TWELVE INSPECTORS FOR 850 DAY CARES
It may be difficult for the state to meet its goal of making follow-up visits within 45 days, considering that Maine has among the fewest child care inspectors per capita in the country, according to Child Care Aware of America, a national advocacy group that does state-by-state evaluations of child care programs.
The state has positions for 12 inspectors, to oversee about 850 day care centers.
Some states, including Virginia, New York and Missouri, routinely inspect day care centers four times per year. Maine does one inspection per year, and responds to complaints.
Albert said the DHHS is determining whether more inspectors are needed. To produce more reports, the state would likely need more staffing.
“It’s appropriate and prudent for us to look at the caseloads of our employees,” Albert said, but state officials must be careful not to overstaff and should be “good stewards of taxpayer money.”
Albert said changes to the DHHS management structure allowed child welfare inspectors to more freely communicate with day care inspectors, and that improved enforcement in 2013. Only five conditional licenses were issued to day care centers in 2012.
Tracy Ramsey, who provides day care in her home in Calais, was cited for violations that didn’t involve abuse or neglect, including being out of the permitted worker-to-child ratio for a few hours. She said inspectors should write up reports throughout the year when her property is revisited.
Ramsey also said inspectors interpret the law in various ways, so it’s difficult to comply.
“They all say something different. It becomes hard to ascertain what they’re looking for,” she said.
Ramsey and Geaumont said they don’t like being lumped in with day cares that have problems of abuse and neglect.
State reports show that some of the day care centers that were put on conditional licenses last year had children wander away, had unlocked gun cabinets or operated without heat.
“I was mortified,” Geaumont said, when she saw her name on the same list as the Sunshine Child Care & Preschool on the Press Herald’s website. “I have a reputable reputation and great pride in this day care.”
NOTIFICATIONS TO PARENTS LACKING
Geaumont said she is seeking a waiver from the state that would allow her to have a few more children in her home-based day care without being classified as a child care center.
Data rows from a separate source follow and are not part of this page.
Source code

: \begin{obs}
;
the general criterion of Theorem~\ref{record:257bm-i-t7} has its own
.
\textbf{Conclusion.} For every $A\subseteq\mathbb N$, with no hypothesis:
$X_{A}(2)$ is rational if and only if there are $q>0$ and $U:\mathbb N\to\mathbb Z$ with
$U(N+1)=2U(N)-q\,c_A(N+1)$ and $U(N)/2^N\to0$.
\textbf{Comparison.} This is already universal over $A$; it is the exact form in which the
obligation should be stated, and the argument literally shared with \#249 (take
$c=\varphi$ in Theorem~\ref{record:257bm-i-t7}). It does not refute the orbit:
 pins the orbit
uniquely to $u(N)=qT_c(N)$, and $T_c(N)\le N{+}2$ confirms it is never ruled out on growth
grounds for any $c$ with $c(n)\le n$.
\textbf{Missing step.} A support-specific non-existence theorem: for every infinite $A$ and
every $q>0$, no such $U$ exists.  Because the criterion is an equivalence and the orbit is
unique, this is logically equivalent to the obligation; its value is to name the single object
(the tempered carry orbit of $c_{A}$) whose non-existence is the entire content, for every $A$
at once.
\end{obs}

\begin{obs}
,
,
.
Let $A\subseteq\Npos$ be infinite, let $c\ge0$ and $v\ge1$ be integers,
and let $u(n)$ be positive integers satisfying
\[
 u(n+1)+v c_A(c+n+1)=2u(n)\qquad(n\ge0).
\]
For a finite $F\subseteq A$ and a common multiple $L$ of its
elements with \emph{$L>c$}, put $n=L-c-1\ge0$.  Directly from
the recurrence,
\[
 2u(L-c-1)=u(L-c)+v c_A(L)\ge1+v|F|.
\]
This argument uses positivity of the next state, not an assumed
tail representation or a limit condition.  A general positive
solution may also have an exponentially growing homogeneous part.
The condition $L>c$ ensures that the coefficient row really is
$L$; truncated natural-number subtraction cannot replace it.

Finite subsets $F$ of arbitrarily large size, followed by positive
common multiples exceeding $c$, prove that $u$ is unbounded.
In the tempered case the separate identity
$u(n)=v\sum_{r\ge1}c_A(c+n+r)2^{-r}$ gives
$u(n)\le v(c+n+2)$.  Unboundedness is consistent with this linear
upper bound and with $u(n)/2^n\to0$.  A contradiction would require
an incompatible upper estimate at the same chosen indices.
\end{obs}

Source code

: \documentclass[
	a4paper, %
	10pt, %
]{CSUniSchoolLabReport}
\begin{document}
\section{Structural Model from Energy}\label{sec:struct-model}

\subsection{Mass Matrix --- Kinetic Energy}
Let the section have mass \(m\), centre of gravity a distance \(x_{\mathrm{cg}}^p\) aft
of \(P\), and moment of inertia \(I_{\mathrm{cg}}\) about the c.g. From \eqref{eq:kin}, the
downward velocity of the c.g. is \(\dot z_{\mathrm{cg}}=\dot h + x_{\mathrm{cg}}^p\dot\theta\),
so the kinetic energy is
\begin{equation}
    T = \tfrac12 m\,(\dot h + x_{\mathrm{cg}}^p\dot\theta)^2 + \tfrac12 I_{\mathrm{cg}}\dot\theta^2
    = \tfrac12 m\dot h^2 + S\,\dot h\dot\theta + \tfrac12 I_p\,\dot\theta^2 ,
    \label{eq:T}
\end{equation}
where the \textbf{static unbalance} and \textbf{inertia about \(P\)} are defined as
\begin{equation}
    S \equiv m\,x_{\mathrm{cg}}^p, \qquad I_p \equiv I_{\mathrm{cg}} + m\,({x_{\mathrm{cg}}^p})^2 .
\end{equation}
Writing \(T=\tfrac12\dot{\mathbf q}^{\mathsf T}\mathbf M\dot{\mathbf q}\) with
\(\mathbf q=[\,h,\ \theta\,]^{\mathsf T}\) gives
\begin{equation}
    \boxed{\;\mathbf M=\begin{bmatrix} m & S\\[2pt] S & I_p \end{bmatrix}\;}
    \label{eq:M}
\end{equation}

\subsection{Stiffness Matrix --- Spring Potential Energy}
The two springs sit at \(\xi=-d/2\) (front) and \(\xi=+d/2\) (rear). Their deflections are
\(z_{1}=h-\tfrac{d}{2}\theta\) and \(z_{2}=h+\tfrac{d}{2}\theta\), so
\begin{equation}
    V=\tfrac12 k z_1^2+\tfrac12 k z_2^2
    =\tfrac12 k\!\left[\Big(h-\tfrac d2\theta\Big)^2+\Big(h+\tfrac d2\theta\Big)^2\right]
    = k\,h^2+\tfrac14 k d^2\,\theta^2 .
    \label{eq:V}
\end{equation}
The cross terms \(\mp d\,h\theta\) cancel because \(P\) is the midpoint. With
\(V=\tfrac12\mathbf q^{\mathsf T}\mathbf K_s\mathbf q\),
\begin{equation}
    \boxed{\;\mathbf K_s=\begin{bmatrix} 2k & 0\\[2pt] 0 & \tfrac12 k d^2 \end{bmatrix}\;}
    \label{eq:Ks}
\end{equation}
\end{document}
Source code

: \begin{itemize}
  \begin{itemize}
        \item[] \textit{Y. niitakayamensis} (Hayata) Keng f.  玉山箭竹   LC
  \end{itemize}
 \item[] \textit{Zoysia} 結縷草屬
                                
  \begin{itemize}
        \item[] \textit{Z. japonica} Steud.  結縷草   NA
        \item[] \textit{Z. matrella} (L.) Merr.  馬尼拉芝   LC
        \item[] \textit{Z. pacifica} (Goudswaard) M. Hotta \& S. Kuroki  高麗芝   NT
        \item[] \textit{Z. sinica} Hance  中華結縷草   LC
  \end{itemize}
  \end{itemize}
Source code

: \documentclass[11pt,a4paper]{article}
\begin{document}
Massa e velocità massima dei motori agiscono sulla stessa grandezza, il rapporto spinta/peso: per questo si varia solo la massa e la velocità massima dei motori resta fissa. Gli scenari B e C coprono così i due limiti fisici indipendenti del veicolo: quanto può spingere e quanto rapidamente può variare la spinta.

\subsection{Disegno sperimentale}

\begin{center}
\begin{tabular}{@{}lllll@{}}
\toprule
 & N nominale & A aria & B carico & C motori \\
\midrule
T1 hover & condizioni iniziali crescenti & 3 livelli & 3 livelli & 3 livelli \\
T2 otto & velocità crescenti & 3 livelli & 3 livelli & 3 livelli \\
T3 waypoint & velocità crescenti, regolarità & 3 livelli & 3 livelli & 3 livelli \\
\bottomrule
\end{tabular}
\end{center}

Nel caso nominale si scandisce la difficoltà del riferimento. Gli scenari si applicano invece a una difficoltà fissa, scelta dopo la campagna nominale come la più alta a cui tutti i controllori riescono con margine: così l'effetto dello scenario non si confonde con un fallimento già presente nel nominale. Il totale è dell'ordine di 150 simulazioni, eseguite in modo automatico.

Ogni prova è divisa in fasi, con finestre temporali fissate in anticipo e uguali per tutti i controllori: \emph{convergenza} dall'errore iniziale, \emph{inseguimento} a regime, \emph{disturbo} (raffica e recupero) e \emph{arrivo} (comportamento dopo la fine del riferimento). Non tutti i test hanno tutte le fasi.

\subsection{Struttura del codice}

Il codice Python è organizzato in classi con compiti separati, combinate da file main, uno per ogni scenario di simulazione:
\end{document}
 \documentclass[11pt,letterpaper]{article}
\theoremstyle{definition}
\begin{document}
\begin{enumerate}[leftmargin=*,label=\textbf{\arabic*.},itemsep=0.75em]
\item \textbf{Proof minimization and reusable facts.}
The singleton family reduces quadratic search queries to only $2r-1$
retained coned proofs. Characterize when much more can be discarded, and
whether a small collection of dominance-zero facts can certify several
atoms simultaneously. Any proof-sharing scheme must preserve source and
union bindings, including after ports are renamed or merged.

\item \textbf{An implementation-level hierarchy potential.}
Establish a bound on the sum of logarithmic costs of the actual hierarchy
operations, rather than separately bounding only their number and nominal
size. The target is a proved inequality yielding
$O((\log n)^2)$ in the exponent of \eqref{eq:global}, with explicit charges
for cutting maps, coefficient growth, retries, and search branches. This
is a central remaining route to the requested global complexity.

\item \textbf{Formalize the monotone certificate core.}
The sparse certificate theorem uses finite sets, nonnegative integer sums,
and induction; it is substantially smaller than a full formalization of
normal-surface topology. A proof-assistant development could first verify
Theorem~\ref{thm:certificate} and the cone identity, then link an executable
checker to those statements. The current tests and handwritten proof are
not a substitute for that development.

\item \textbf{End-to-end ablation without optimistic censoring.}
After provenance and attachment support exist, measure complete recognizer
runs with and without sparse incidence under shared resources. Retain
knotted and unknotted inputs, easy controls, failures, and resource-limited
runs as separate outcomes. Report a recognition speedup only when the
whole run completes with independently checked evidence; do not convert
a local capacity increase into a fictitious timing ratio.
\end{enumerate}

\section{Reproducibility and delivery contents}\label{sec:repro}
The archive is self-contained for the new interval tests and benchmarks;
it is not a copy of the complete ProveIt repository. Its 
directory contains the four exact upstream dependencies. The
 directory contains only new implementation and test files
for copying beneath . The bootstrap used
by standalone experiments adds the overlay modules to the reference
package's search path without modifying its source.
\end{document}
She is licensed to care for 12 children and was cited for having 14 or more, according to the state report.
Geaumont said she has a 4,000-square-foot home and can handle a few more children, but if she were classified as a center-based day care, she would have to pay an additional $15,000 in property taxes because her home would be taxed as commercial property.
Geaumont said she was discussing the issue with the state before the was cited, but couldn’t get answers because the person she was dealing with left that state job.
She said the system for conditional licenses should be a tiered system, letting parents know immediately whether the licenses are given because of serious issues or minor problems.
Follow-up reports should be done and put online next to the initial inspection reports, said Bill Hager, public policy director for the Alliance for Children’s Care, a Maine association that advocates for the child care center industry. That way, parents can see how child care centers respond to state sanctions.
“It’s a pretty big hole in the system,” he said.
The state has indicated that it is moving toward posting the inspection reports online, although it is about a year away from doing so.